- _About this exercise_
Copy each line below in which the word "items" occurs.

━━━━━ Extracted entries

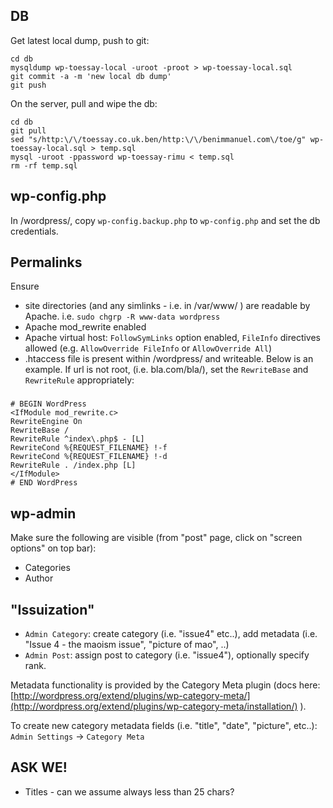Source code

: ## DB

Get latest local dump, push to git:

    cd db
    mysqldump wp-toessay-local -uroot -proot > wp-toessay-local.sql
    git commit -a -m 'new local db dump'
    git push

On the server, pull and wipe the db:

    cd db
    git pull
    sed "s/http:\/\/toessay.co.uk.ben/http:\/\/benimmanuel.com\/toe/g" wp-toessay-local.sql > temp.sql
    mysql -uroot -ppassword wp-toessay-rimu < temp.sql
    rm -rf temp.sql


## wp-config.php

In /wordpress/, copy `wp-config.backup.php` to `wp-config.php` and set the db credentials.

## Permalinks

Ensure
* site directories (and any simlinks - i.e. in /var/www/ ) are readable by Apache. i.e. `sudo chgrp -R www-data wordpress`
* Apache mod_rewrite enabled
* Apache virtual host: `FollowSymLinks` option enabled, `FileInfo` directives allowed (e.g. `AllowOverride FileInfo` or `AllowOverride All`)
* .htaccess file is present within /wordpress/ and writeable. Below is an example. If url is not root, (i.e. bla.com/bla/),
set the `RewriteBase` and `RewriteRule` appropriately:

###

    # BEGIN WordPress
    <IfModule mod_rewrite.c>
    RewriteEngine On
    RewriteBase /
    RewriteRule ^index\.php$ - [L]
    RewriteCond %{REQUEST_FILENAME} !-f
    RewriteCond %{REQUEST_FILENAME} !-d
    RewriteRule . /index.php [L]
    </IfModule>
    # END WordPress

## wp-admin

Make sure the following are visible (from "post" page, click on "screen options" on top bar):
* Categories
* Author

## "Issuization"
* `Admin Category`: create category (i.e. "issue4" etc..), add metadata (i.e. "Issue 4 - the maoism issue", "picture of mao", ..)
* `Admin Post`: assign post to category (i.e. "issue4"), optionally specify rank.

Metadata functionality is provided by the Category Meta plugin (docs here: [http://wordpress.org/extend/plugins/wp-category-meta/](http://wordpress.org/extend/plugins/wp-category-meta/installation/) ).

To create new category metadata fields (i.e. "title", "date", "picture", etc..): `Admin Settings` -> `Category Meta`


## ASK WE!
* Titles - can we assume always less than 25 chars?
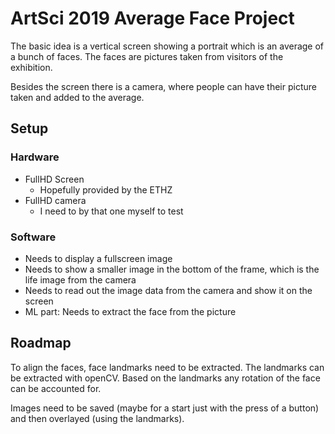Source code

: # ArtSci 2019 Average Face Project

The basic idea is a vertical screen showing a portrait which is an
average of a bunch of faces.  The faces are pictures taken from
visitors of the exhibition.

Besides the screen there is a camera, where people can have their
picture taken and added to the average.

## Setup

### Hardware

- FullHD Screen
  - Hopefully provided by the ETHZ
- FullHD camera
  - I need to by that one myself to test
  
### Software

- Needs to display a fullscreen image
- Needs to show a smaller image in the bottom of the frame, which is
  the life image from the camera
- Needs to read out the image data from the camera and show it on the
  screen
- ML part: Needs to extract the face from the picture

## Roadmap

To align the faces, face landmarks need to be extracted.
The landmarks can be extracted with openCV.
Based on the landmarks any rotation of the face can be accounted for.

Images need to be saved (maybe for a start just with the press of a
button) and then overlayed (using the landmarks).
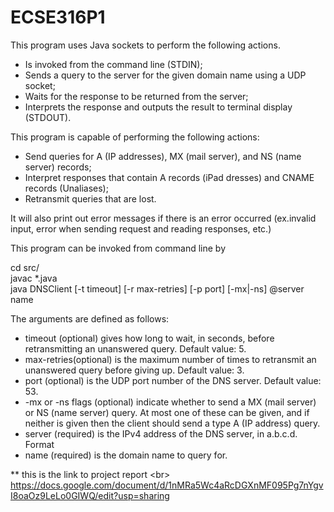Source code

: # ECSE316P1
This program uses Java sockets to perform the following actions. <br/>

* Is invoked from the command line (STDIN);
* Sends a query to the server for the given domain name using a UDP socket;
* Waits for the response to be returned from the server;
* Interprets the response and outputs the result to terminal display (STDOUT).

This program is capable of performing the following actions:

* Send queries for A (IP addresses), MX (mail server), and NS (name server) records;
* Interpret responses that contain A records (iPad dresses) and CNAME records (Unaliases);
* Retransmit queries that are lost.

It will also print out error messages if there is an error occurred (ex.invalid input, error when sending request and reading responses, etc.) 


This program can be invoked from command line by 

cd src/<br/>
javac *.java<br/>
java DNSClient [-t timeout] [-r max-retries] [-p port] [-mx|-ns] @server name<br/>

The arguments are defined as follows: 
* timeout (optional) gives how long to wait, in seconds, before retransmitting an
unanswered query. Default value: 5.
* max-retries(optional) is the maximum number of times to retransmit an
unanswered query before giving up. Default value: 3.
* port (optional) is the UDP port number of the DNS server. Default value: 53.
* -mx or -ns flags (optional) indicate whether to send a MX (mail server) or NS (name server) query. At most one of these can be given, and if neither is given then the client should send a type A (IP address) query.
* server (required) is the IPv4 address of the DNS server, in a.b.c.d. Format
* name (required) is the domain name to query for.

** this is the link to project report <br\>
https://docs.google.com/document/d/1nMRa5Wc4aRcDGXnMF095Pg7nYgvI8oaOz9LeLo0GIWQ/edit?usp=sharing
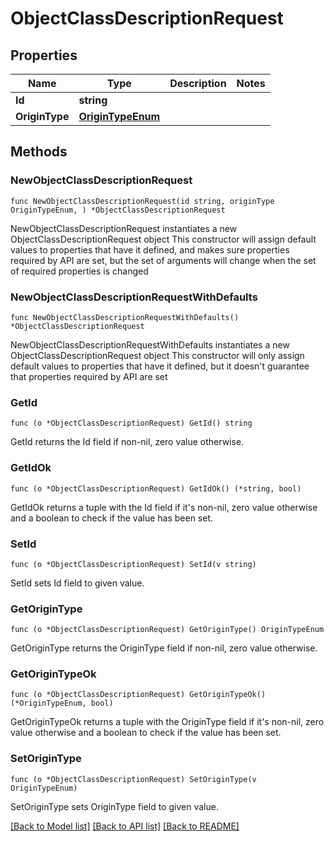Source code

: # ObjectClassDescriptionRequest

## Properties

Name | Type | Description | Notes
------------ | ------------- | ------------- | -------------
**Id** | **string** |  | 
**OriginType** | [**OriginTypeEnum**](OriginTypeEnum.md) |  | 

## Methods

### NewObjectClassDescriptionRequest

`func NewObjectClassDescriptionRequest(id string, originType OriginTypeEnum, ) *ObjectClassDescriptionRequest`

NewObjectClassDescriptionRequest instantiates a new ObjectClassDescriptionRequest object
This constructor will assign default values to properties that have it defined,
and makes sure properties required by API are set, but the set of arguments
will change when the set of required properties is changed

### NewObjectClassDescriptionRequestWithDefaults

`func NewObjectClassDescriptionRequestWithDefaults() *ObjectClassDescriptionRequest`

NewObjectClassDescriptionRequestWithDefaults instantiates a new ObjectClassDescriptionRequest object
This constructor will only assign default values to properties that have it defined,
but it doesn't guarantee that properties required by API are set

### GetId

`func (o *ObjectClassDescriptionRequest) GetId() string`

GetId returns the Id field if non-nil, zero value otherwise.

### GetIdOk

`func (o *ObjectClassDescriptionRequest) GetIdOk() (*string, bool)`

GetIdOk returns a tuple with the Id field if it's non-nil, zero value otherwise
and a boolean to check if the value has been set.

### SetId

`func (o *ObjectClassDescriptionRequest) SetId(v string)`

SetId sets Id field to given value.


### GetOriginType

`func (o *ObjectClassDescriptionRequest) GetOriginType() OriginTypeEnum`

GetOriginType returns the OriginType field if non-nil, zero value otherwise.

### GetOriginTypeOk

`func (o *ObjectClassDescriptionRequest) GetOriginTypeOk() (*OriginTypeEnum, bool)`

GetOriginTypeOk returns a tuple with the OriginType field if it's non-nil, zero value otherwise
and a boolean to check if the value has been set.

### SetOriginType

`func (o *ObjectClassDescriptionRequest) SetOriginType(v OriginTypeEnum)`

SetOriginType sets OriginType field to given value.



[[Back to Model list]](../README.md#documentation-for-models) [[Back to API list]](../README.md#documentation-for-api-endpoints) [[Back to README]](../README.md)


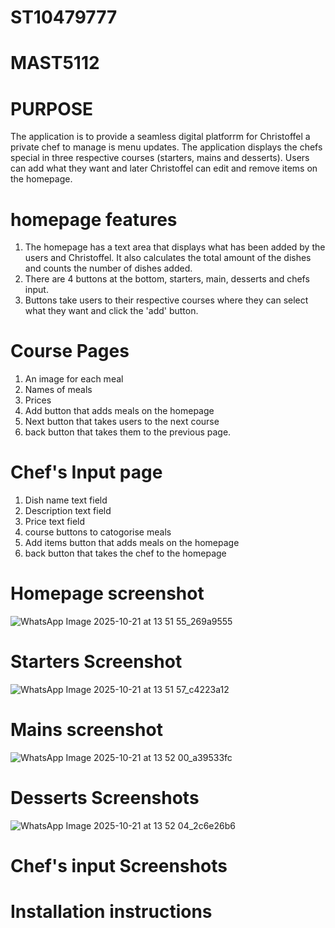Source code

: # ST10479777
# MAST5112
# PURPOSE
The application is to provide a seamless digital platforrm for Christoffel a private chef to manage is menu updates. The application displays the chefs special in three respective courses (starters, mains and desserts). Users can add what they want and later Christoffel can edit and remove items on the homepage. 
# homepage features
1. The homepage has a text area that displays what has been added by the users and Christoffel. It also calculates the total amount of the dishes and counts the number of dishes added.
2. There are 4 buttons at the bottom, starters, main, desserts and chefs input.
3. Buttons take users to their respective courses where they can select what they want and click the 'add' button.
# Course Pages
1. An image for each meal
2. Names of meals
3. Prices
4. Add button that adds meals on the homepage
5. Next button that takes users to the next course
6. back button that takes them to the previous page.
# Chef's Input page
1. Dish name text field
2. Description text field
3. Price text field
4. course buttons to catogorise meals
5. Add items button that adds meals on the homepage
6. back button that takes the chef to the homepage
# Homepage screenshot
![WhatsApp Image 2025-10-21 at 13 51 55_269a9555](https://github.com/user-attachments/assets/db3bb3ab-9810-4d4a-a2ad-e4dd2b75ba21)
# Starters Screenshot
![WhatsApp Image 2025-10-21 at 13 51 57_c4223a12](https://github.com/user-attachments/assets/7eb6f19e-7d9f-4c50-9082-77b07ef0ec4e)
# Mains screenshot
![WhatsApp Image 2025-10-21 at 13 52 00_a39533fc](https://github.com/user-attachments/assets/18786e7a-0af1-4c47-b04c-9bb2900f2374)
# Desserts Screenshots
![WhatsApp Image 2025-10-21 at 13 52 04_2c6e26b6](https://github.com/user-attachments/assets/593e65d6-c07c-494d-b49c-30071963e6a1)
# Chef's input Screenshots
# Installation instructions








   
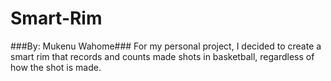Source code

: # Smart-Rim
###By: Mukenu Wahome###
For my personal project, I decided to create a smart rim that records and counts made shots in basketball, regardless of how the shot is made.
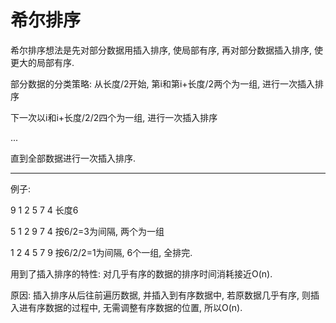 # 希尔排序

希尔排序想法是先对部分数据用插入排序, 使局部有序, 再对部分数据插入排序, 使更大的局部有序.

部分数据的分类策略: 从长度/2开始, 第i和第i+长度/2两个为一组, 进行一次插入排序

下一次以i和i+长度/2/2四个为一组, 进行一次插入排序

...

直到全部数据进行一次插入排序.

---

例子:

9 1 2 5 7 4  长度6

5 1 2 9 7 4  按6/2=3为间隔, 两个为一组

1 2 4 5 7 9  按6/2/2=1为间隔, 6个一组, 全排完.


用到了插入排序的特性: 对几乎有序的数据的排序时间消耗接近O(n).

原因: 插入排序从后往前遍历数据, 并插入到有序数据中, 若原数据几乎有序, 则插入进有序数据的过程中, 无需调整有序数据的位置, 所以O(n).
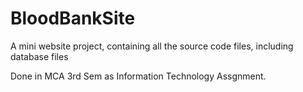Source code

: # BloodBankSite
A mini website project, containing all the source code files, including database files

Done in MCA 3rd Sem as Information Technology Assgnment. 
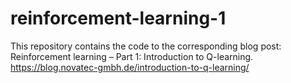 # reinforcement-learning-1
This repository contains the code to the corresponding blog post: Reinforcement learning – Part 1: Introduction to Q-learning.
https://blog.novatec-gmbh.de/introduction-to-q-learning/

━━━━━━━━━━

- _Result of the exercise_
The application is to provide a seamless digital platforrm for Christoffel a private chef to manage is menu updates. The application displays the chefs special in three respective courses (starters, mains and desserts). Users can add what they want and later Christoffel can edit and remove items on the homepage. 
5. Add items button that adds meals on the homepage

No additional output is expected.